Traduction : Hubert Malfray.

« American girl » est le premier roman de Jessica Knoll, rédactrice en chef à Cosmopolitan. Il a connu un grand succès aux Etats-Unis et va être adapté au cinéma.

« Sur le point d’épouser celui que n’importe quel magazine féminin désignerait comme l’homme idéal, Ani, jeune et jolie journaliste, est tenaillée par le doute. Obsédée par son image, elle peaufine compulsivement les moindres détails de sa vie glamour pour incarner aux yeux de tous l’héroïne infaillible qu’elle rêve de devenir. Celle dont la réussite, incontestable, laissera tout le monde sur le carreau. Derrière ce besoin éperdu d’invulnérabilité, derrière ce désir implacable d’être la New-Yorkaise branchée sous tous rapports, un terrible saccage intime, qu’elle refoule depuis l’adolescence. Et une lutte de tous les instants – contre ses souvenirs, contre le regard des autres, contre d’insoutenables accusations, contre la réputation qui lui colle à la peau depuis que sa vie a basculé dans la terreur. Une terreur entière, souveraine. Plus forte que la honte, que le désir de vengeance, que la souffrance – plus forte que tout. »

Dès la première page, on sent que quelque chose ne va pas chez Ani qui, examinant un couteau de cuisine sur sa liste de mariage, pense à le tester en l’enfonçant dans l’estomac de son fiancé. Puis on la suit dans sa vie de new-yorkaise branchée et elle parait assez agaçante, fashion victim dévouée aux apparences dont le but ultime est d’éblouir, d’en mettre plein la vue, écartant ses rivales sans états d’âme au boulot, partout… une vraie peste de chick lit.
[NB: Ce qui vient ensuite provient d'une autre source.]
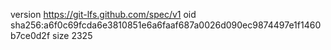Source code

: version https://git-lfs.github.com/spec/v1
oid sha256:a6f0c69fcda6e3810851e6a6faaf687a0026d090ec9874497e1f1460b7ce0d2f
size 2325
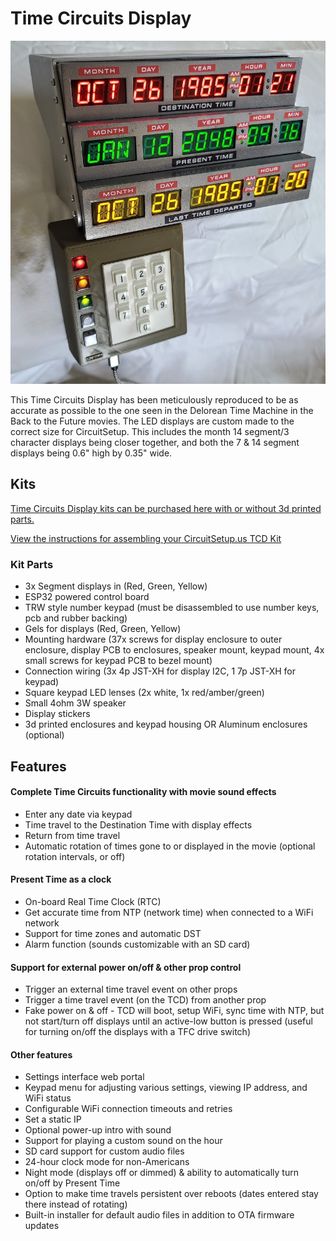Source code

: # Time Circuits Display

![TCD Front](https://raw.githubusercontent.com/CircuitSetup/Time-Circuits-Display/master/Images/tcd_front2.jpg)


This Time Circuits Display has been meticulously reproduced to be as accurate as possible to the one seen in the Delorean Time Machine in the Back to the Future movies. The LED displays are custom made to the correct size for CircuitSetup. This includes the month 14 segment/3 character displays being closer together, and both the 7 & 14 segment displays being 0.6" high by 0.35" wide.

## Kits
[Time Circuits Display kits can be purchased here with or without 3d printed parts.](https://circuitsetup.us/product/complete-time-circuits-display-kit/)

[View the instructions for assembling your CircuitSetup.us TCD Kit](https://github.com/CircuitSetup/Time-Circuits-Display/wiki)

### Kit Parts
- 3x Segment displays in (Red, Green, Yellow)
- ESP32 powered control board
- TRW style number keypad (must be disassembled to use number keys, pcb and rubber backing)
- Gels for displays (Red, Green, Yellow)
- Mounting hardware (37x screws for display enclosure to outer enclosure, display PCB to enclosures, speaker mount, keypad mount, 4x small screws for keypad PCB to bezel mount)
- Connection wiring (3x 4p JST-XH for display I2C, 1 7p JST-XH for keypad)
- Square keypad LED lenses (2x white, 1x red/amber/green)
- Small 4ohm 3W speaker
- Display stickers
- 3d printed enclosures and keypad housing OR Aluminum enclosures (optional)

## Features
#### Complete Time Circuits functionality with movie sound effects
- Enter any date via keypad
- Time travel to the Destination Time with display effects
- Return from time travel
- Automatic rotation of times gone to or displayed in the movie (optional rotation intervals, or off)
#### Present Time as a clock
- On-board Real Time Clock (RTC)
- Get accurate time from NTP (network time) when connected to a WiFi network
- Support for time zones and automatic DST
- Alarm function (sounds customizable with an SD card)
#### Support for external power on/off & other prop control
- Trigger an external time travel event on other props
- Trigger a time travel event (on the TCD) from another prop
- Fake power on & off - TCD will boot, setup WiFi, sync time with NTP, but not start/turn off displays until an active-low button is pressed (useful for turning on/off the displays with a TFC drive switch)
#### Other features
- Settings interface web portal
- Keypad menu for adjusting various settings, viewing IP address, and WiFi status
- Configurable WiFi connection timeouts and retries
- Set a static IP
- Optional power-up intro with sound
- Support for playing a custom sound on the hour
- SD card support for custom audio files
- 24-hour clock mode for non-Americans
- Night mode (displays off or dimmed) & ability to automatically turn on/off by Present Time
- Option to make time travels persistent over reboots (dates entered stay there instead of rotating)
- Built-in installer for default audio files in addition to OTA firmware updates
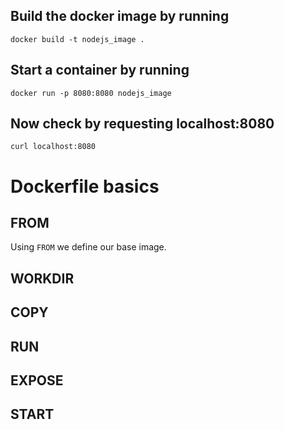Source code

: ## Build the docker image by running
`docker build -t nodejs_image .`

## Start a container by running
`docker run -p 8080:8080 nodejs_image`

## Now check by requesting localhost:8080
`curl localhost:8080`

# Dockerfile basics

## FROM
Using `FROM` we define our base image.

## WORKDIR

## COPY

## RUN

## EXPOSE

## START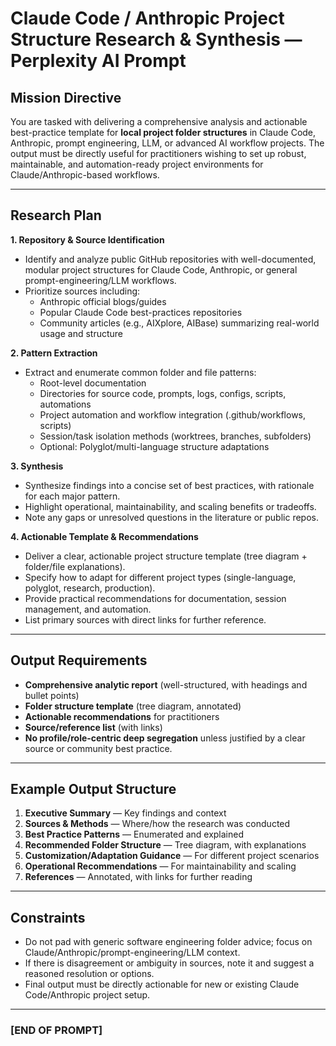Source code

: # Claude Code / Anthropic Project Structure Research & Synthesis — Perplexity AI Prompt

## Mission Directive

You are tasked with delivering a comprehensive analysis and actionable best-practice template for **local project folder structures** in Claude Code, Anthropic, prompt engineering, LLM, or advanced AI workflow projects. The output must be directly useful for practitioners wishing to set up robust, maintainable, and automation-ready project environments for Claude/Anthropic-based workflows.

---

## Research Plan

**1. Repository & Source Identification**
   - Identify and analyze public GitHub repositories with well-documented, modular project structures for Claude Code, Anthropic, or general prompt-engineering/LLM workflows.
   - Prioritize sources including:
     - Anthropic official blogs/guides
     - Popular Claude Code best-practices repositories
     - Community articles (e.g., AIXplore, AIBase) summarizing real-world usage and structure

**2. Pattern Extraction**
   - Extract and enumerate common folder and file patterns:
     - Root-level documentation
     - Directories for source code, prompts, logs, configs, scripts, automations
     - Project automation and workflow integration (.github/workflows, scripts)
     - Session/task isolation methods (worktrees, branches, subfolders)
     - Optional: Polyglot/multi-language structure adaptations

**3. Synthesis**
   - Synthesize findings into a concise set of best practices, with rationale for each major pattern.
   - Highlight operational, maintainability, and scaling benefits or tradeoffs.
   - Note any gaps or unresolved questions in the literature or public repos.

**4. Actionable Template & Recommendations**
   - Deliver a clear, actionable project structure template (tree diagram + folder/file explanations).
   - Specify how to adapt for different project types (single-language, polyglot, research, production).
   - Provide practical recommendations for documentation, session management, and automation.
   - List primary sources with direct links for further reference.

---

## Output Requirements

- **Comprehensive analytic report** (well-structured, with headings and bullet points)
- **Folder structure template** (tree diagram, annotated)
- **Actionable recommendations** for practitioners
- **Source/reference list** (with links)
- **No profile/role-centric deep segregation** unless justified by a clear source or community best practice.

---

## Example Output Structure

1. **Executive Summary** — Key findings and context
2. **Sources & Methods** — Where/how the research was conducted
3. **Best Practice Patterns** — Enumerated and explained
4. **Recommended Folder Structure** — Tree diagram, with explanations
5. **Customization/Adaptation Guidance** — For different project scenarios
6. **Operational Recommendations** — For maintainability and scaling
7. **References** — Annotated, with links for further reading

---

## Constraints

- Do not pad with generic software engineering folder advice; focus on Claude/Anthropic/prompt-engineering/LLM context.
- If there is disagreement or ambiguity in sources, note it and suggest a reasoned resolution or options.
- Final output must be directly actionable for new or existing Claude Code/Anthropic project setup.

---

### [END OF PROMPT]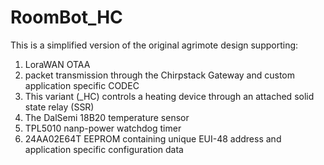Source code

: # RoomBot_HC

This is a simplified version of the original agrimote design supporting:

1. LoraWAN OTAA
2. packet transmission through the Chirpstack Gateway and custom application specific CODEC
3. This variant (_HC) controls a heating device through an attached solid state relay (SSR)
4. The DalSemi 18B20 temperature sensor
5. TPL5010 nanp-power watchdog timer
6. 24AA02E64T EEPROM containing unique EUI-48 address and application specific configuration data
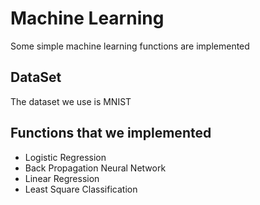 # Machine Learning
Some simple machine learning functions are implemented
## DataSet
The dataset we use is MNIST
## Functions that we implemented
* Logistic Regression
* Back Propagation Neural Network
* Linear Regression
* Least Square Classification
Puis les flash-backs commencent, on entre dans l’intimité d’Ani, la narratrice, et sa vulnérabilité apparaît, sa terreur face au regard des autres, des souffrances qu’ils peuvent infliger. Sa quête de perfection, son besoin d’éblouir ne sont qu’une carapace qu’elle s’est forgée pour se protéger. Mais sous cette carapace, elle est loin d’avoir la paix, elle n’a pas toujours été l’éblouissante Ani…

Ani est une pure construction, même ce prénom n’est pas le sien… Peu à peu, par le jeu des flash-backs Jessica Knoll dévoile l’histoire de TifAni, ado ordinaire, virée pour une bêtise de son lycée catho qui veut absolument s’intégrer dans sa nouvelle école, un lycée prestigieux où les gosses des généreux donateurs peuvent faire preuve de cruauté et jouir d’une certaine impunité. Une histoire sombre et violente qu’on ne peut oublier par la simple volonté d’ « aller de l’avant », une histoire de viol, une histoire où la double peine s’applique : la victime devient la salope, et subit d’autres humiliations en prime…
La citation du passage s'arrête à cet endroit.